*** RECORDS TO PROCESS Section Begins ***
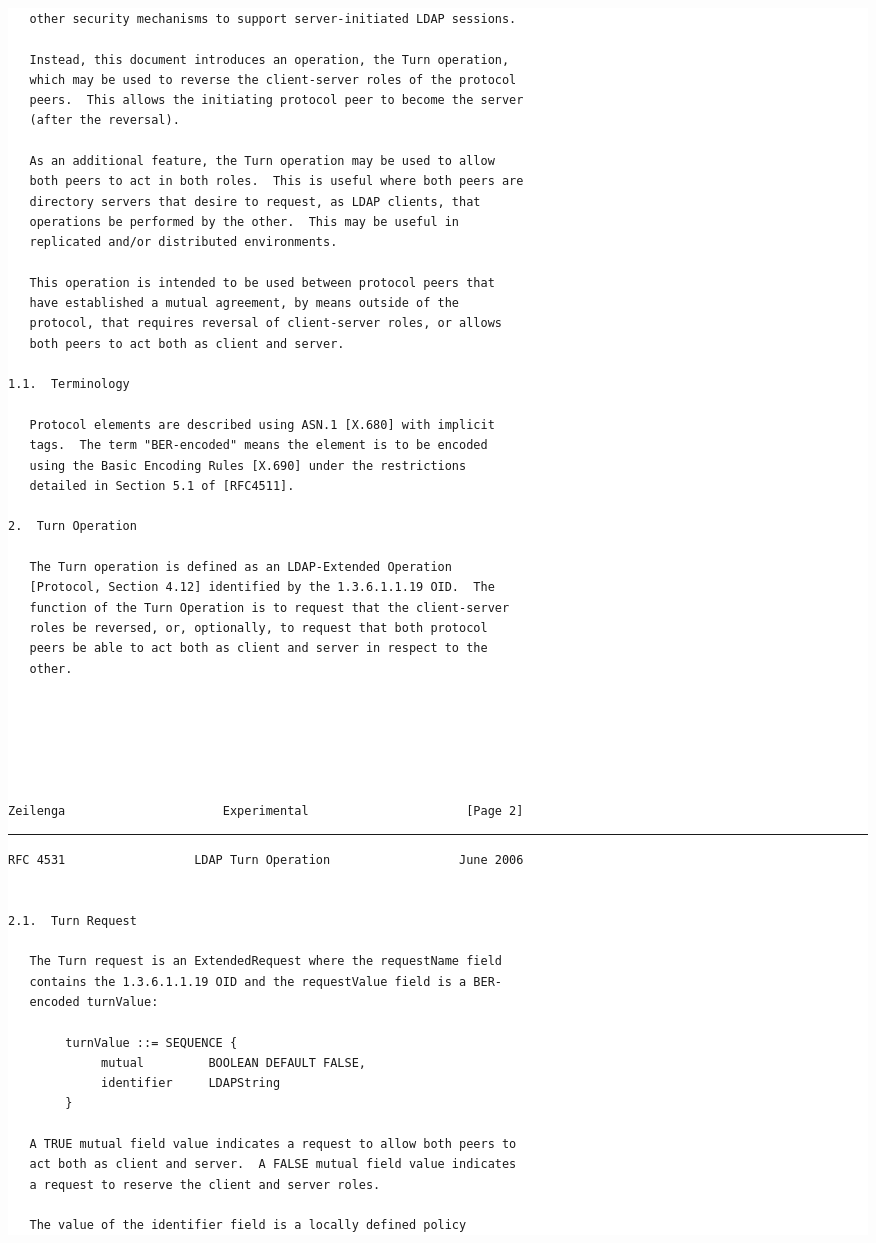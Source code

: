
 ``` newpage
   other security mechanisms to support server-initiated LDAP sessions.

   Instead, this document introduces an operation, the Turn operation,
   which may be used to reverse the client-server roles of the protocol
   peers.  This allows the initiating protocol peer to become the server
   (after the reversal).

   As an additional feature, the Turn operation may be used to allow
   both peers to act in both roles.  This is useful where both peers are
   directory servers that desire to request, as LDAP clients, that
   operations be performed by the other.  This may be useful in
   replicated and/or distributed environments.

   This operation is intended to be used between protocol peers that
   have established a mutual agreement, by means outside of the
   protocol, that requires reversal of client-server roles, or allows
   both peers to act both as client and server.

1.1.  Terminology

   Protocol elements are described using ASN.1 [X.680] with implicit
   tags.  The term "BER-encoded" means the element is to be encoded
   using the Basic Encoding Rules [X.690] under the restrictions
   detailed in Section 5.1 of [RFC4511].

2.  Turn Operation

   The Turn operation is defined as an LDAP-Extended Operation
   [Protocol, Section 4.12] identified by the 1.3.6.1.1.19 OID.  The
   function of the Turn Operation is to request that the client-server
   roles be reversed, or, optionally, to request that both protocol
   peers be able to act both as client and server in respect to the
   other.






Zeilenga                      Experimental                      [Page 2]
```

------------------------------------------------------------------------

``` newpage
RFC 4531                  LDAP Turn Operation                  June 2006


2.1.  Turn Request

   The Turn request is an ExtendedRequest where the requestName field
   contains the 1.3.6.1.1.19 OID and the requestValue field is a BER-
   encoded turnValue:

        turnValue ::= SEQUENCE {
             mutual         BOOLEAN DEFAULT FALSE,
             identifier     LDAPString
        }

   A TRUE mutual field value indicates a request to allow both peers to
   act both as client and server.  A FALSE mutual field value indicates
   a request to reserve the client and server roles.

   The value of the identifier field is a locally defined policy
```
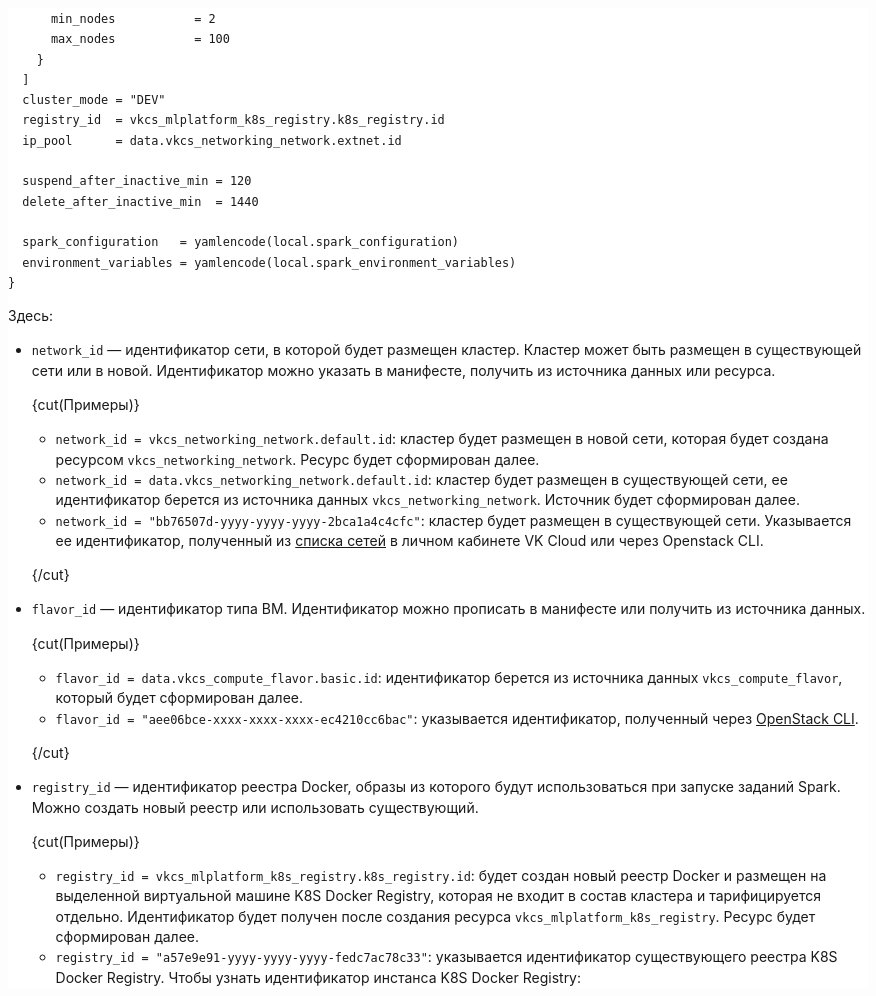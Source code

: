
 ```hcl
      min_nodes           = 2
      max_nodes           = 100
    }
  ]
  cluster_mode = "DEV"
  registry_id  = vkcs_mlplatform_k8s_registry.k8s_registry.id
  ip_pool      = data.vkcs_networking_network.extnet.id

  suspend_after_inactive_min = 120
  delete_after_inactive_min  = 1440

  spark_configuration   = yamlencode(local.spark_configuration)
  environment_variables = yamlencode(local.spark_environment_variables)
}
```

Здесь:

- `network_id` — идентификатор сети, в которой будет размещен кластер. Кластер может быть размещен в существующей сети или в новой. Идентификатор можно указать в манифесте, получить из источника данных или ресурса.

  {cut(Примеры)}

  - `network_id = vkcs_networking_network.default.id`: кластер будет размещен в новой сети, которая будет создана ресурсом `vkcs_networking_network`. Ресурс будет сформирован далее.
  - `network_id = data.vkcs_networking_network.default.id`: кластер будет размещен в существующей сети, ее идентификатор берется из источника данных `vkcs_networking_network`. Источник будет сформирован далее.
  - `network_id = "bb76507d-yyyy-yyyy-yyyy-2bca1a4c4cfc"`: кластер будет размещен в существующей сети. Указывается ее идентификатор, полученный из [списка сетей](/ru/networks/vnet/instructions/net#prosmotr_spiska_setey_i_podsetey_a_takzhe_informacii_o_nih) в личном кабинете VK Cloud или через Openstack CLI.

  {/cut}

- `flavor_id` — идентификатор типа ВМ. Идентификатор можно прописать в манифесте или получить из источника данных.

  {cut(Примеры)}

  - `flavor_id = data.vkcs_compute_flavor.basic.id`: идентификатор берется из источника данных `vkcs_compute_flavor`, который будет сформирован далее.
  - `flavor_id = "aee06bce-xxxx-xxxx-xxxx-ec4210cc6bac"`: указывается идентификатор, полученный через [OpenStack CLI](/ru/tools-for-using-services/cli/openstack-cli).

  {/cut}

- `registry_id` — идентификатор реестра Docker, образы из которого будут использоваться при запуске заданий Spark. Можно создать новый реестр или использовать существующий.

  {cut(Примеры)}

  - `registry_id = vkcs_mlplatform_k8s_registry.k8s_registry.id`: будет создан новый реестр Docker и размещен на выделенной виртуальной машине K8S Docker Registry, которая не входит в состав кластера и тарифицируется отдельно. Идентификатор будет получен после создания ресурса `vkcs_mlplatform_k8s_registry`. Ресурс будет сформирован далее.
  - `registry_id = "a57e9e91-yyyy-yyyy-yyyy-fedc7ac78c33"`: указывается идентификатор существующего реестра K8S Docker Registry. Чтобы узнать идентификатор инстанса K8S Docker Registry:
  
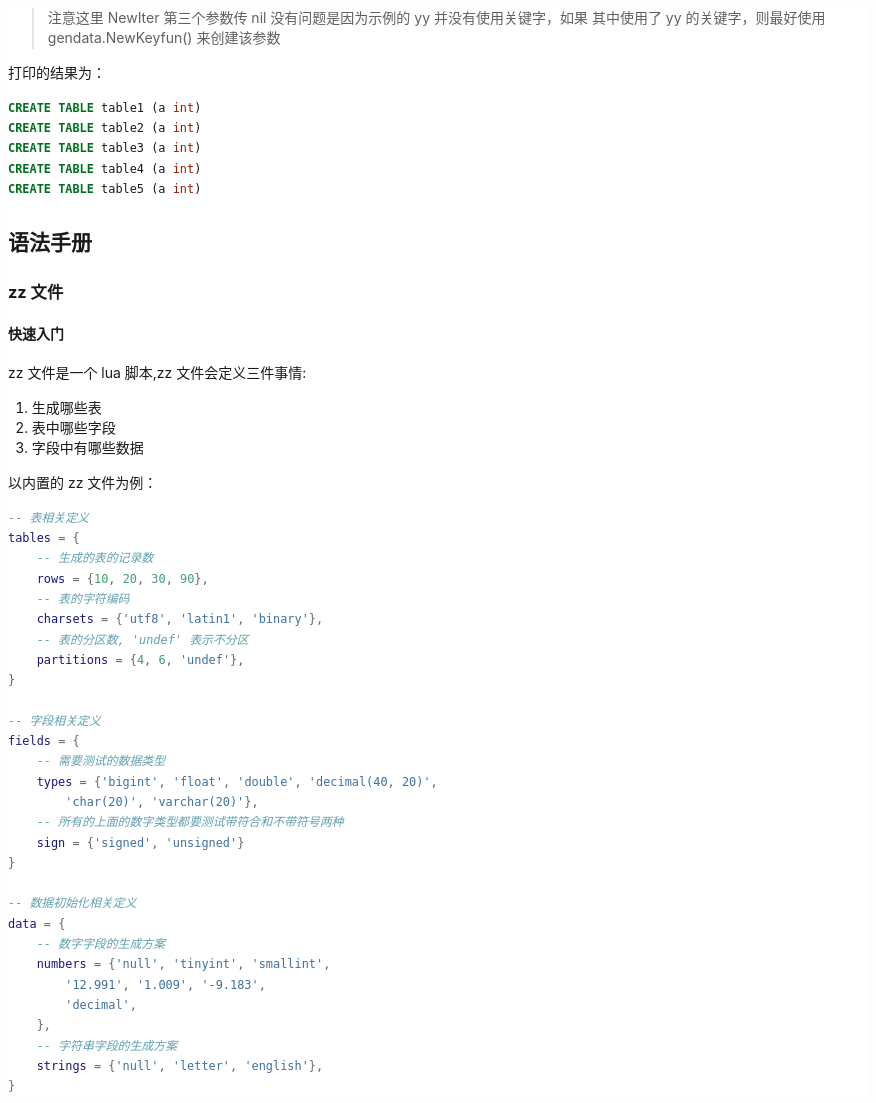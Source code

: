 > 注意这里 NewIter 第三个参数传 nil 没有问题是因为示例的 yy 并没有使用关键字，如果
> 其中使用了 yy 的关键字，则最好使用 gendata.NewKeyfun() 来创建该参数

打印的结果为：

```sql
CREATE TABLE table1 (a int)
CREATE TABLE table2 (a int)
CREATE TABLE table3 (a int)
CREATE TABLE table4 (a int)
CREATE TABLE table5 (a int)
```


## 语法手册

### zz 文件

#### 快速入门

zz 文件是一个 lua 脚本,zz 文件会定义三件事情:

 1. 生成哪些表
 2. 表中哪些字段
 3. 字段中有哪些数据
 
以内置的 zz 文件为例：

```lua
-- 表相关定义
tables = {
    -- 生成的表的记录数
    rows = {10, 20, 30, 90},
    -- 表的字符编码
    charsets = {'utf8', 'latin1', 'binary'},
    -- 表的分区数, 'undef' 表示不分区
    partitions = {4, 6, 'undef'},
}

-- 字段相关定义
fields = {
    -- 需要测试的数据类型
    types = {'bigint', 'float', 'double', 'decimal(40, 20)',
        'char(20)', 'varchar(20)'},
    -- 所有的上面的数字类型都要测试带符合和不带符号两种
    sign = {'signed', 'unsigned'}
}

-- 数据初始化相关定义
data = {
    -- 数字字段的生成方案
    numbers = {'null', 'tinyint', 'smallint',
        '12.991', '1.009', '-9.183',
        'decimal',
    },
    -- 字符串字段的生成方案
    strings = {'null', 'letter', 'english'},
}
```
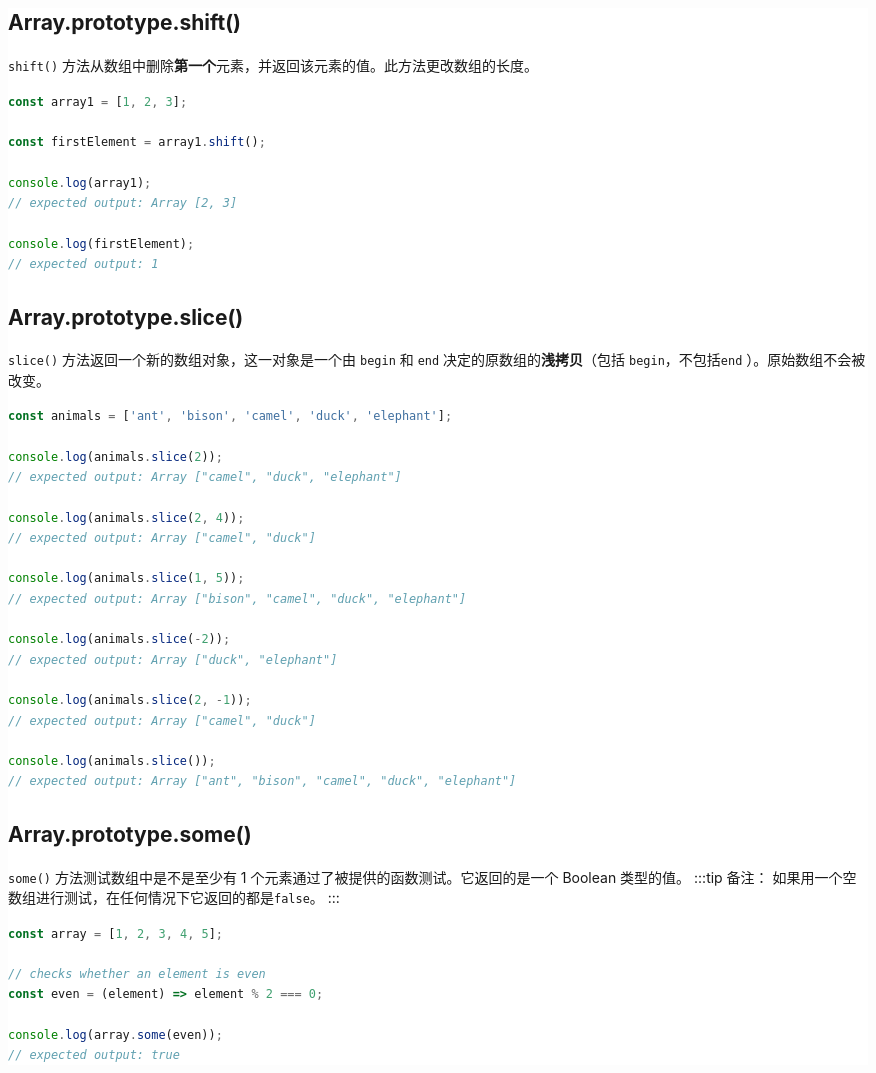 ## Array.prototype.shift()

`shift()` 方法从数组中删除**第一个**元素，并返回该元素的值。此方法更改数组的长度。

```javascript title="JavaScript Demo: Array.shift()"
const array1 = [1, 2, 3];

const firstElement = array1.shift();

console.log(array1);
// expected output: Array [2, 3]

console.log(firstElement);
// expected output: 1
```

## Array.prototype.slice()

`slice()` 方法返回一个新的数组对象，这一对象是一个由 `begin` 和 `end` 决定的原数组的**浅拷贝**（包括 `begin`，不包括`end`
）。原始数组不会被改变。

```javascript title="JavaScript Demo: Array.slice()"
const animals = ['ant', 'bison', 'camel', 'duck', 'elephant'];

console.log(animals.slice(2));
// expected output: Array ["camel", "duck", "elephant"]

console.log(animals.slice(2, 4));
// expected output: Array ["camel", "duck"]

console.log(animals.slice(1, 5));
// expected output: Array ["bison", "camel", "duck", "elephant"]

console.log(animals.slice(-2));
// expected output: Array ["duck", "elephant"]

console.log(animals.slice(2, -1));
// expected output: Array ["camel", "duck"]

console.log(animals.slice());
// expected output: Array ["ant", "bison", "camel", "duck", "elephant"]
```

## Array.prototype.some()

`some()` 方法测试数组中是不是至少有 1 个元素通过了被提供的函数测试。它返回的是一个 Boolean 类型的值。
:::tip 备注：
如果用一个空数组进行测试，在任何情况下它返回的都是`false`。
:::

```javascript title="JavaScript Demo: Array.some()"
const array = [1, 2, 3, 4, 5];

// checks whether an element is even
const even = (element) => element % 2 === 0;

console.log(array.some(even));
// expected output: true
```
*** RECORDS TO PROCESS Section Ends ***
PROBLEM DETAILS
Your answer should be a single number: the count of lines in the entries that contain the word "where".

TASK SOLUTION
2